True Story: The Blanket
[Editor's Note: Jack Grisham is an author, hypnotherapist, T.S.O.L. front man and all-around troublemaker. This column, True Story, may or may not be factual, with characters who may or may not be real.]
Her soft staccato steps proclaimed the intrusion of her arrival, and laying in my bed and silent in this room, my heart echoed her approach. I was not alone. There were others here. I could hear their cries, their bed sheets moving like infant sails unfurled in sterile hospital air.
But she wasn't here for them; it was me she sought. I lay vulnerable on my bed, my hands clenched, my eyes swollen shut, unaccustomed to the light. The door opened, and the noise agitated those who lay around me. They screamed and would not be still, and I had not the words to reprimand or comfort them--I was as much a visitor as they were, but I fought to remain as I was.
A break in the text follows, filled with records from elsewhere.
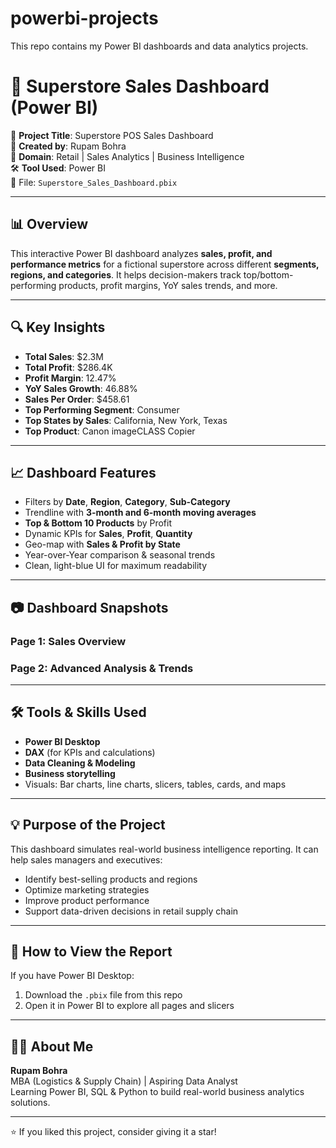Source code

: # powerbi-projects
This repo contains my Power BI dashboards and data analytics projects.
# 🛒 Superstore Sales Dashboard (Power BI)

📌 **Project Title**: Superstore POS Sales Dashboard  
📅 **Created by**: Rupam Bohra  
🧠 **Domain**: Retail | Sales Analytics | Business Intelligence  
🛠️ **Tool Used**: Power BI  
📁 File: `Superstore_Sales_Dashboard.pbix`

---

## 📊 Overview
This interactive Power BI dashboard analyzes **sales, profit, and performance metrics** for a fictional superstore across different **segments, regions, and categories**. It helps decision-makers track top/bottom-performing products, profit margins, YoY sales trends, and more.

---

## 🔍 Key Insights
- **Total Sales**: $2.3M  
- **Total Profit**: $286.4K  
- **Profit Margin**: 12.47%  
- **YoY Sales Growth**: 46.88%  
- **Sales Per Order**: $458.61  
- **Top Performing Segment**: Consumer  
- **Top States by Sales**: California, New York, Texas  
- **Top Product**: Canon imageCLASS Copier

---

## 📈 Dashboard Features
- Filters by **Date**, **Region**, **Category**, **Sub-Category**
- Trendline with **3-month and 6-month moving averages**
- **Top & Bottom 10 Products** by Profit
- Dynamic KPIs for **Sales**, **Profit**, **Quantity**
- Geo-map with **Sales & Profit by State**
- Year-over-Year comparison & seasonal trends
- Clean, light-blue UI for maximum readability

---

## 📷 Dashboard Snapshots

### Page 1: Sales Overview


### Page 2: Advanced Analysis & Trends


---

## 🛠 Tools & Skills Used
- **Power BI Desktop**
- **DAX** (for KPIs and calculations)
- **Data Cleaning & Modeling**
- **Business storytelling**
- Visuals: Bar charts, line charts, slicers, tables, cards, and maps

---

## 💡 Purpose of the Project
This dashboard simulates real-world business intelligence reporting. It can help sales managers and executives:
- Identify best-selling products and regions
- Optimize marketing strategies
- Improve product performance
- Support data-driven decisions in retail supply chain

---

## 🔗 How to View the Report
If you have Power BI Desktop:
1. Download the `.pbix` file from this repo
2. Open it in Power BI to explore all pages and slicers

---

## 🧑‍💼 About Me
**Rupam Bohra**  
MBA (Logistics & Supply Chain) | Aspiring Data Analyst  
Learning Power BI, SQL & Python to build real-world business analytics solutions.

---

⭐ If you liked this project, consider giving it a star!

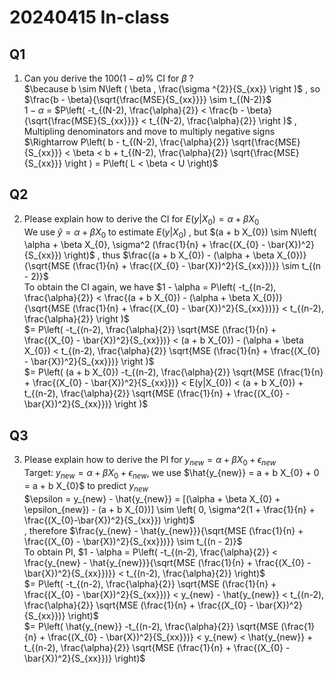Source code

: # 20240415 In-class 


## Q1
1. Can you derive the $100(1-\alpha)$\% CI for $\beta$ ?\
$\because b \sim  N\left ( \beta , \frac{\sigma ^{2}}{S_{xx}} \right )$
, so $\frac{b - \beta}{\sqrt{\frac{MSE}{S_{xx}}}} \sim t_{(N-2)}$\
$1-\alpha$ = $P\left( -t_{(N-2), \frac{\alpha}{2}} < \frac{b - \beta}{\sqrt{\frac{MSE}{S_{xx}}}} < t_{(N-2), \frac{\alpha}{2}} \right )$
, Multipling denominators and move to multiply negative signs
$\Rightarrow P\left( b - t_{(N-2), \frac{\alpha}{2}} \sqrt{\frac{MSE}{S_{xx}}} < \beta < b + t_{(N-2), \frac{\alpha}{2}} \sqrt{\frac{MSE}{S_{xx}}} \right ) = P\left( L < \beta < U \right)$

## Q2
2. Please explain how to derive the CI for $E(y|X_{0}) = \alpha + \beta X_{0}$\
We use $\hat{y} = \alpha + \beta X_{0}$ to estimate $E(y|X_{0})$
, but $(a + b X_{0}) \sim N\left( \alpha + \beta X_{0}, \sigma^2 (\frac{1}{n} + \frac{(X_{0} - \bar{X})^2}{S_{xx}}) \right)$
, thus $\frac{(a + b X_{0}) - (\alpha + \beta X_{0})}{\sqrt{MSE (\frac{1}{n} + \frac{(X_{0} - \bar{X})^2}{S_{xx}})}} \sim t_{(n - 2)}$\
To obtain the CI again, we have $1 - \alpha = P\left( -t_{(n-2), \frac{\alpha}{2}} < \frac{(a + b X_{0}) - (\alpha + \beta X_{0})}{\sqrt{MSE (\frac{1}{n} + \frac{(X_{0} - \bar{X})^2}{S_{xx}})}} < t_{(n-2), \frac{\alpha}{2}} \right )$\
$= P\left( -t_{(n-2), \frac{\alpha}{2}} \sqrt{MSE (\frac{1}{n} + \frac{(X_{0} - \bar{X})^2}{S_{xx}})} < (a + b X_{0}) - (\alpha + \beta X_{0}) < t_{(n-2), \frac{\alpha}{2}} \sqrt{MSE (\frac{1}{n} + \frac{(X_{0} - \bar{X})^2}{S_{xx}})} \right )$\
$= P\left( (a + b X_{0}) -t_{(n-2), \frac{\alpha}{2}} \sqrt{MSE (\frac{1}{n} + \frac{(X_{0} - \bar{X})^2}{S_{xx}})} < E(y|X_{0}) < (a + b X_{0}) + t_{(n-2), \frac{\alpha}{2}} \sqrt{MSE (\frac{1}{n} + \frac{(X_{0} - \bar{X})^2}{S_{xx}})} \right )$

## Q3
3. Please explain how to derive the PI for $y_{new} = \alpha + \beta X_{0} + \epsilon_{new}$\
Target: $y_{new} = \alpha + \beta X_{0} + \epsilon_{new}$, we use $\hat{y_{new}} = a + b X_{0} + 0 = a + b X_{0}$ to predict $y_{new}$\
$\epsilon = y_{new} - \hat{y_{new}} = [(\alpha + \beta X_{0} + \epsilon_{new}) - (a + b X_{0})] \sim \left( 0, \sigma^2(1 + \frac{1}{n} + \frac{(X_{0}-\bar{X})^2}{S_{xx}}) \right)$\
, therefore $\frac{y_{new} - \hat{y_{new}}}{\sqrt{MSE (\frac{1}{n} + \frac{(X_{0} - \bar{X})^2}{S_{xx}})}} \sim t_{(n - 2)}$\
To obtain PI, $1 - \alpha = P\left( -t_{(n-2), \frac{\alpha}{2}} < \frac{y_{new} - \hat{y_{new}}}{\sqrt{MSE (\frac{1}{n} + \frac{(X_{0} - \bar{X})^2}{S_{xx}})}} < t_{(n-2), \frac{\alpha}{2}} \right)$\
$= P\left( -t_{(n-2), \frac{\alpha}{2}} \sqrt{MSE (\frac{1}{n} + \frac{(X_{0} - \bar{X})^2}{S_{xx}})} < y_{new} - \hat{y_{new}} < t_{(n-2), \frac{\alpha}{2}} \sqrt{MSE (\frac{1}{n} + \frac{(X_{0} - \bar{X})^2}{S_{xx}})} \right)$\
$= P\left( \hat{y_{new}} -t_{(n-2), \frac{\alpha}{2}} \sqrt{MSE (\frac{1}{n} + \frac{(X_{0} - \bar{X})^2}{S_{xx}})} < y_{new} < \hat{y_{new}} + t_{(n-2), \frac{\alpha}{2}} \sqrt{MSE (\frac{1}{n} + \frac{(X_{0} - \bar{X})^2}{S_{xx}})} \right)$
Struggling, I became caught in their need, and then I, too, wailed as they did. Despite her absence of perfume, I could smell her as she walked toward me; the scent of another man swam upon her clothes--he smoked, and the acrid smell of his sweat carried the scent of dead flesh. She reached for me. I did nothing to accommodate her touch. She wasn't mine--never was, never will be. The door opened again. A heavy male presence filled the room.
The others grew silent.
"Have you been able to make contact with him?" he asked.
"No," she said.
The male touched my cheek. His hands smelled of iodine and traces of alcohol--non-medicinal. He used his thumb and forefinger to open my right eye.
"The nurse said he had his eyes open earlier, but she also said that he refused to look at her."
"Is he healthy?" she asked.
"His eyes, yes; he can see. But this non-communication is something that goes deeper, almost a defiance against life."
She gently removed the blanket from me, and instinctively, I sought the warmth of my own body.
"See how he withdraws?" the man asked. "He can hear, and he can see, but he's refusing food."